Go through the records below and restate each one word for word.

=== Begin Enclosure ===

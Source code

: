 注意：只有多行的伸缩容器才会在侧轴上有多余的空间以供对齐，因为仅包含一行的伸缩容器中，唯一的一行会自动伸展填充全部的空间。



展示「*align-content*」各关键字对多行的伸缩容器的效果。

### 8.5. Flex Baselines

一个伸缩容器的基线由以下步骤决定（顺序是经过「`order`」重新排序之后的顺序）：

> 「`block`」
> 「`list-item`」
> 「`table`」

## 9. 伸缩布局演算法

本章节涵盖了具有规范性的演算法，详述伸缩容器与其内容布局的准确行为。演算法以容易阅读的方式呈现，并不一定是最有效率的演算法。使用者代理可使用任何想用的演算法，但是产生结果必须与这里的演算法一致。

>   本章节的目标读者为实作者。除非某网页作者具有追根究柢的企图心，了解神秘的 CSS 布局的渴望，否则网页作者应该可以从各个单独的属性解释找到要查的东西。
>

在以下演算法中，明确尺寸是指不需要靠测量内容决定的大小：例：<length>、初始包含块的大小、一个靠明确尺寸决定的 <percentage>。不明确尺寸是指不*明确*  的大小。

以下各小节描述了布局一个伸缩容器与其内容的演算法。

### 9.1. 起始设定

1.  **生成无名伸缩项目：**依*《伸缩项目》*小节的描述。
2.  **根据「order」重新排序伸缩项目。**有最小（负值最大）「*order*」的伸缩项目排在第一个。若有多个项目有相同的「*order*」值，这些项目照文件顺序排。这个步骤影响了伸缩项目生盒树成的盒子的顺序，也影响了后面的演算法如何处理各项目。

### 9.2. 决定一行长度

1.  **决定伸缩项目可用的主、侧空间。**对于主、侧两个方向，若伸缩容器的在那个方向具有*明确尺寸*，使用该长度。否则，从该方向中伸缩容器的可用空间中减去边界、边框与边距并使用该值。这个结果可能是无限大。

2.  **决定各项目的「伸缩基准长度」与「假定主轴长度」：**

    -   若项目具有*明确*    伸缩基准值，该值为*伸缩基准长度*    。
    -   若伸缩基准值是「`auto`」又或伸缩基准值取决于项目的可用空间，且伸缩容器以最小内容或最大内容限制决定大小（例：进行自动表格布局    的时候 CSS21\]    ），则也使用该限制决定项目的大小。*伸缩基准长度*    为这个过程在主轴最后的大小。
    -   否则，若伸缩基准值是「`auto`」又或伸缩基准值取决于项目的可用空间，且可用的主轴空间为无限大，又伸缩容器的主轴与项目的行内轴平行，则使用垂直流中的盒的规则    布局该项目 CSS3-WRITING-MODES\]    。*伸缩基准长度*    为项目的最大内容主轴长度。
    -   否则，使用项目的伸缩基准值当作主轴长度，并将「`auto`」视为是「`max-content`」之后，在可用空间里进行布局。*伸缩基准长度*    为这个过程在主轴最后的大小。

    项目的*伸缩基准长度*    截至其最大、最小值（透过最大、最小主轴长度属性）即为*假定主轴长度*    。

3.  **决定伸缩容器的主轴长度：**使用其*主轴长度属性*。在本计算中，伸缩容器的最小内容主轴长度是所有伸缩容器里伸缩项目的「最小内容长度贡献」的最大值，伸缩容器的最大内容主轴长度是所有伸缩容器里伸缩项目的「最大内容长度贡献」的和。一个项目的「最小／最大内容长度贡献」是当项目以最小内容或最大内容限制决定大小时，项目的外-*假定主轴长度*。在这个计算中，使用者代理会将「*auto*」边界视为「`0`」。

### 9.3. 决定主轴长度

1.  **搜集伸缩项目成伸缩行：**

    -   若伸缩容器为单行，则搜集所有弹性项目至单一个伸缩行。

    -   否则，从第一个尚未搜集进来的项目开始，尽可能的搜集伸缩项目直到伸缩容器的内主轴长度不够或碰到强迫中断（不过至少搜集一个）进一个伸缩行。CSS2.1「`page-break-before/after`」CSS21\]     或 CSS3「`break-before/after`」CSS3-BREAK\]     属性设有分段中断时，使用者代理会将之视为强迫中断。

=== End Enclosure ===

> [SOLUTION TO THIS PROBLEM]
Source code

: 注意：只有多行的伸缩容器才会在侧轴上有多余的空间以供对齐，因为仅包含一行的伸缩容器中，唯一的一行会自动伸展填充全部的空间。



展示「*align-content*」各关键字对多行的伸缩容器的效果。

### 8.5. Flex Baselines

一个伸缩容器的基线由以下步骤决定（顺序是经过「`order`」重新排序之后的顺序）：

> 「`block`」
> 「`list-item`」
> 「`table`」

## 9. 伸缩布局演算法

本章节涵盖了具有规范性的演算法，详述伸缩容器与其内容布局的准确行为。演算法以容易阅读的方式呈现，并不一定是最有效率的演算法。使用者代理可使用任何想用的演算法，但是产生结果必须与这里的演算法一致。

>   本章节的目标读者为实作者。除非某网页作者具有追根究柢的企图心，了解神秘的 CSS 布局的渴望，否则网页作者应该可以从各个单独的属性解释找到要查的东西。
>

在以下演算法中，明确尺寸是指不需要靠测量内容决定的大小：例：<length>、初始包含块的大小、一个靠明确尺寸决定的 <percentage>。不明确尺寸是指不*明确*  的大小。

以下各小节描述了布局一个伸缩容器与其内容的演算法。

### 9.1. 起始设定

1.  **生成无名伸缩项目：**依*《伸缩项目》*小节的描述。
2.  **根据「order」重新排序伸缩项目。**有最小（负值最大）「*order*」的伸缩项目排在第一个。若有多个项目有相同的「*order*」值，这些项目照文件顺序排。这个步骤影响了伸缩项目生盒树成的盒子的顺序，也影响了后面的演算法如何处理各项目。

### 9.2. 决定一行长度

1.  **决定伸缩项目可用的主、侧空间。**对于主、侧两个方向，若伸缩容器的在那个方向具有*明确尺寸*，使用该长度。否则，从该方向中伸缩容器的可用空间中减去边界、边框与边距并使用该值。这个结果可能是无限大。

2.  **决定各项目的「伸缩基准长度」与「假定主轴长度」：**

    -   若项目具有*明确*    伸缩基准值，该值为*伸缩基准长度*    。
    -   若伸缩基准值是「`auto`」又或伸缩基准值取决于项目的可用空间，且伸缩容器以最小内容或最大内容限制决定大小（例：进行自动表格布局    的时候 CSS21\]    ），则也使用该限制决定项目的大小。*伸缩基准长度*    为这个过程在主轴最后的大小。
    -   否则，若伸缩基准值是「`auto`」又或伸缩基准值取决于项目的可用空间，且可用的主轴空间为无限大，又伸缩容器的主轴与项目的行内轴平行，则使用垂直流中的盒的规则    布局该项目 CSS3-WRITING-MODES\]    。*伸缩基准长度*    为项目的最大内容主轴长度。
    -   否则，使用项目的伸缩基准值当作主轴长度，并将「`auto`」视为是「`max-content`」之后，在可用空间里进行布局。*伸缩基准长度*    为这个过程在主轴最后的大小。

    项目的*伸缩基准长度*    截至其最大、最小值（透过最大、最小主轴长度属性）即为*假定主轴长度*    。

3.  **决定伸缩容器的主轴长度：**使用其*主轴长度属性*。在本计算中，伸缩容器的最小内容主轴长度是所有伸缩容器里伸缩项目的「最小内容长度贡献」的最大值，伸缩容器的最大内容主轴长度是所有伸缩容器里伸缩项目的「最大内容长度贡献」的和。一个项目的「最小／最大内容长度贡献」是当项目以最小内容或最大内容限制决定大小时，项目的外-*假定主轴长度*。在这个计算中，使用者代理会将「*auto*」边界视为「`0`」。

### 9.3. 决定主轴长度

1.  **搜集伸缩项目成伸缩行：**

    -   若伸缩容器为单行，则搜集所有弹性项目至单一个伸缩行。

    -   否则，从第一个尚未搜集进来的项目开始，尽可能的搜集伸缩项目直到伸缩容器的内主轴长度不够或碰到强迫中断（不过至少搜集一个）进一个伸缩行。CSS2.1「`page-break-before/after`」CSS21\]     或 CSS3「`break-before/after`」CSS3-BREAK\]     属性设有分段中断时，使用者代理会将之视为强迫中断。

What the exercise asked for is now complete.